In the closing speech of the Debate of the President’s Address last month, I related the story of ”The Giving Tree”.
This is a story which I used to read to my children when they were much younger. It was published in 1964 by Harper and Row. It is a children’s book written and illustrated by Shel Silverstein. This book has become one of Silverstein’s best known titles and has been translated into more than 30 languages.
Once there was a tree and she loved a little boy. And everyday the boy would come, and he would gather leaves, make them into crowns and play king of the forest. He would climb up her trunk, swing from her branches and eat apples. And when he was tired, he would sleep in her shade. And the boy loved the tree And the tree was happy.
But soon the boy grew older and one day he came and asked, “Can you give me some money to buy things and have fun?” “I have no money,” said the tree, “Just apples, twigs and leaves.” “But you can take my apples, boy, and sell them in the city.” So he did. And the tree was happy.
But soon again the boy came back and he said to the tree, “I’m now a man and I want a house to keep me warm.” “I can’t give you a house”, the tree said, “The forest is my house.” “But you may cut my branches off and build yourself a home” So he did. And the tree was happy.
And time went by and the boy came back with sadness in his eyes. “I want a boat that will take me far away. Can you give me a boat?” “Cut down my trunk and make a boat,” said the tree, “Then you can sail away and be happy” So he did. And the tree was happy.
And after many years the boy came back, both of them were old. “I really cannot help you if you ask me for another gift.” “I’m nothing but an old stump…and sorry I’ve nothing more to give.”
“I do not need very much now, just a quiet place to rest,” The boy whispered, with a weary smile. “Well”, said the tree, “An old stump is still good for that.” “Come, boy”, he said, “Sit down, sit down and rest.” So he did. And the tree was happy.
Metaphorically, I see the tree was our country, Singapore, and the little boy – its people, like you and me. Like many Singaporeans, my siblings and I have benefited from the meritocracy and the social mobility Singapore has offered.
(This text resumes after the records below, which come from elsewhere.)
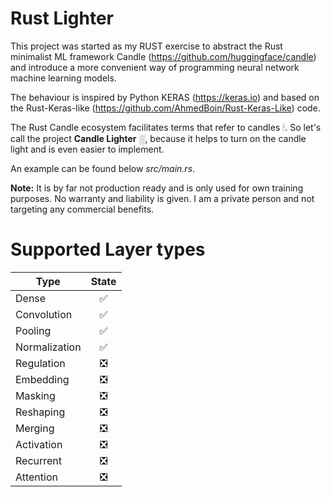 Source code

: # Rust Lighter

This project was started as my RUST exercise to abstract the Rust minimalist ML framework Candle (https://github.com/huggingface/candle) and introduce a more convenient way of programming neural network machine learning models. 

The behaviour is inspired by Python KERAS (https://keras.io) and based on the Rust-Keras-like (https://github.com/AhmedBoin/Rust-Keras-Like) code. 

The Rust Candle ecosystem facilitates terms that refer to candles &#128367;. So let's call the project **Candle Lighter** &#9617;, because it helps to turn on the candle light and is even easier to implement.

An example can be found below *src/main.rs*.  

**Note:** It is by far not production ready and is only used for own training purposes. No warranty and liability is given. I am a private person and not targeting any commercial benefits. 


# Supported Layer types

| Type         |      State    |  
|--------------|:-------------:|
| Dense        |  &#9989;      | 
| Convolution  |  &#9989;      |   
| Pooling      |  &#9989;      |   
| Normalization|  &#9989;      |   
| Regulation   |  &#10062;     | 
| Embedding    |  &#10062;     | 
| Masking      |  &#10062;     | 
| Reshaping    |  &#10062;     | 
| Merging      |  &#10062;     | 
| Activation   |  &#10062;     | 
| Recurrent    |  &#10062;     |   
| Attention    |  &#10062;     |    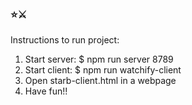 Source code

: ### ⭐️⚔️
Instructions to run project:
1. Start server:
    $ npm run server 8789
2. Start client:
    $ npm run watchify-client
3. Open starb-client.html in a webpage
4. Have fun!!
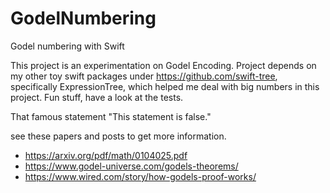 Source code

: # GodelNumbering
Godel numbering with Swift

This project is an experimentation on Godel Encoding. Project depends on my other toy swift packages under https://github.com/swift-tree, specifically ExpressionTree, which helped me deal with big numbers in this project. Fun stuff, have a look at the tests.

That famous statement "This statement is false."

see these papers and posts to get more information.

- https://arxiv.org/pdf/math/0104025.pdf
- https://www.godel-universe.com/godels-theorems/
- https://www.wired.com/story/how-godels-proof-works/
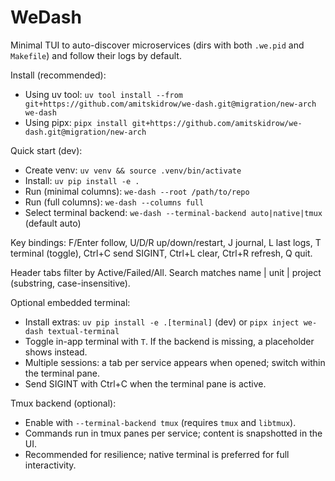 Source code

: # WeDash

Minimal TUI to auto-discover microservices (dirs with both `.we.pid` and `Makefile`) and follow their logs by default.

Install (recommended):

- Using uv tool: `uv tool install --from git+https://github.com/amitskidrow/we-dash.git@migration/new-arch we-dash`
- Using pipx: `pipx install git+https://github.com/amitskidrow/we-dash.git@migration/new-arch`

Quick start (dev):

- Create venv: `uv venv && source .venv/bin/activate`
- Install: `uv pip install -e .`
- Run (minimal columns): `we-dash --root /path/to/repo`
- Run (full columns): `we-dash --columns full`
 - Select terminal backend: `we-dash --terminal-backend auto|native|tmux` (default auto)

Key bindings: F/Enter follow, U/D/R up/down/restart, J journal, L last logs, T terminal (toggle), Ctrl+C send SIGINT, Ctrl+L clear, Ctrl+R refresh, Q quit.

Header tabs filter by Active/Failed/All. Search matches name | unit | project (substring, case-insensitive).

Optional embedded terminal:
- Install extras: `uv pip install -e .[terminal]` (dev) or `pipx inject we-dash textual-terminal`
- Toggle in-app terminal with `T`. If the backend is missing, a placeholder shows instead.
- Multiple sessions: a tab per service appears when opened; switch within the terminal pane.
- Send SIGINT with Ctrl+C when the terminal pane is active.

Tmux backend (optional):
- Enable with `--terminal-backend tmux` (requires `tmux` and `libtmux`).
- Commands run in tmux panes per service; content is snapshotted in the UI.
- Recommended for resilience; native terminal is preferred for full interactivity.
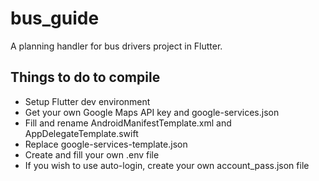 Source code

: # bus_guide

A planning handler for bus drivers project in Flutter.

## Things to do to compile

- Setup Flutter dev environment
- Get your own Google Maps API key and google-services.json
- Fill and rename AndroidManifestTemplate.xml and AppDelegateTemplate.swift
- Replace google-services-template.json
- Create and fill your own .env file
- If you wish to use auto-login, create your own account_pass.json file

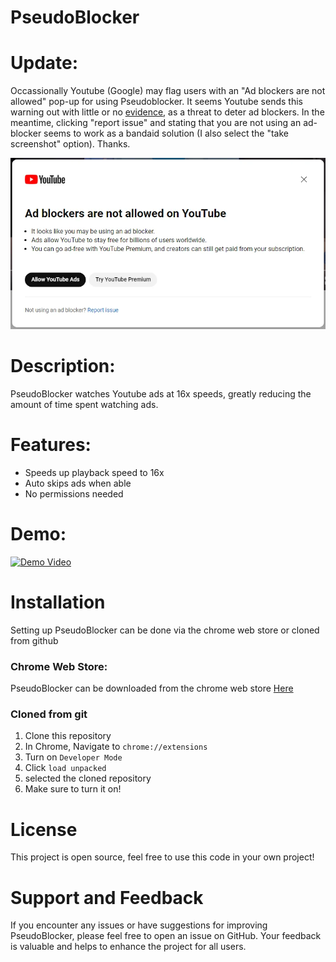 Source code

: # PseudoBlocker

# Update:

Occassionally Youtube (Google) may flag users with an "Ad blockers are not allowed" pop-up for using Pseudoblocker.
It seems Youtube sends this warning out with little or no [evidence](https://www.reddit.com/r/youtube/comments/179t1p0/false_ad_blocker_report/), as a threat to deter ad blockers.
In the meantime, clicking "report issue" and stating that you are not using an ad-blocker seems to work as a bandaid solution (I also select the "take screenshot" option).
Thanks.

![adblock warning](ad_block_warning.png)

# Description:

PseudoBlocker watches Youtube ads at 16x speeds, greatly reducing the amount of time spent watching ads.

# Features:

- Speeds up playback speed to 16x
- Auto skips ads when able
- No permissions needed

# Demo:

[![Demo Video](https://img.youtube.com/vi/ZQa3c0AWe98/0.jpg)](https://youtu.be/ZQa3c0AWe98)

# Installation

Setting up PseudoBlocker can be done via the chrome web store or cloned from github

### Chrome Web Store:

PseudoBlocker can be downloaded from the chrome web store [Here](https://chromewebstore.google.com/detail/pseudoblocker/dhknglbhklndbfiibpocgckdhfdagcgb)

### Cloned from git

1. Clone this repository
2. In Chrome, Navigate to `chrome://extensions`
3. Turn on `Developer Mode`
4. Click `load unpacked`
5. selected the cloned repository
6. Make sure to turn it on!

# License

This project is open source, feel free to use this code in your own project!

# Support and Feedback

If you encounter any issues or have suggestions for improving PseudoBlocker, please feel free to open an issue on GitHub. Your feedback is valuable and helps to enhance the project for all users.
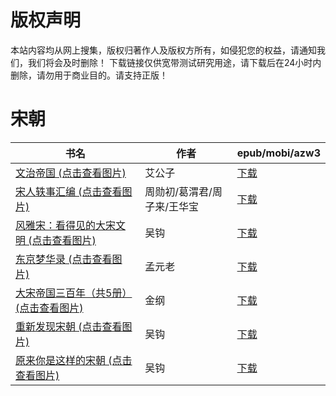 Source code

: # 版权声明

本站内容均从网上搜集，版权归著作人及版权方所有，如侵犯您的权益，请通知我们，我们将会及时删除！ 下载链接仅供宽带测试研究用途，请下载后在24小时内删除，请勿用于商业目的。请支持正版！

# 宋朝

| 书名 | 作者 | epub/mobi/azw3 |
| --- | --- | --- |
| [文治帝国 (点击查看图片)](https://www.dushupai.com/attachment/2024/06/12/236b567ff06937e5.jpg) | 艾公子 | [下载](https://url89.ctfile.com/f/31084289-1375498795-f4db48?p=8866) |
| [宋人轶事汇编 (点击查看图片)](https://www.dushupai.com/attachment/2024/06/06/249f3727153fdd02.jpeg) | 周勋初/葛渭君/周子来/王华宝 | [下载](https://url89.ctfile.com/f/31084289-1357034179-1d496f?p=8866) |
| [风雅宋：看得见的大宋文明 (点击查看图片)](https://www.dushupai.com/attachment/2024/06/05/a73eb50a14743dfe.jpg) | 吴钩 | [下载](https://url89.ctfile.com/f/31084289-1357028143-e3cd42?p=8866) |
| [东京梦华录 (点击查看图片)](https://www.dushupai.com/attachment/2024/06/02/7277dbffd9c7f067.jpg) | 孟元老 | [下载](https://url89.ctfile.com/f/31084289-1357011613-80ac12?p=8866) |
| [大宋帝国三百年（共5册） (点击查看图片)](https://www.dushupai.com/attachment/2024/06/01/c4bc1c127d4c444d.jpg) | 金纲 | [下载](https://url89.ctfile.com/f/31084289-1357005874-cb40e0?p=8866) |
| [重新发现宋朝 (点击查看图片)](https://www.dushupai.com/attachment/2024/06/01/d18afa669bb0b822.jpg) | 吴钩 | [下载](https://url89.ctfile.com/f/31084289-1357005790-d2804d?p=8866) |
| [原来你是这样的宋朝 (点击查看图片)](https://www.dushupai.com/attachment/2024/06/01/fb9b8d9093970ea0.jpg) | 吴钩 | [下载](https://url89.ctfile.com/f/31084289-1357005328-0cee06?p=8866) |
My siblings and I, four of us, grew up in a 3-room HDB flat in Tanglin Halt Road. Although there were two bedrooms, all of us squeezed into one. My parents slept on a bed, while the four of us slept on mattresses on the floor. We were contented. We were happy.
My father, who had only primary school education, supported all four of us through university locally, by sheer hard work and thrift. All of us have a decent job now, make a decent living, own our own homes and are now parents ourselves.
The PAP Government, like the tree, has done well in providing and caring for its people over the last 46 years. We should give credit, when credit is due. However we should also not rest on our laurels but must continue to do more to improve the lives of Singaporeans.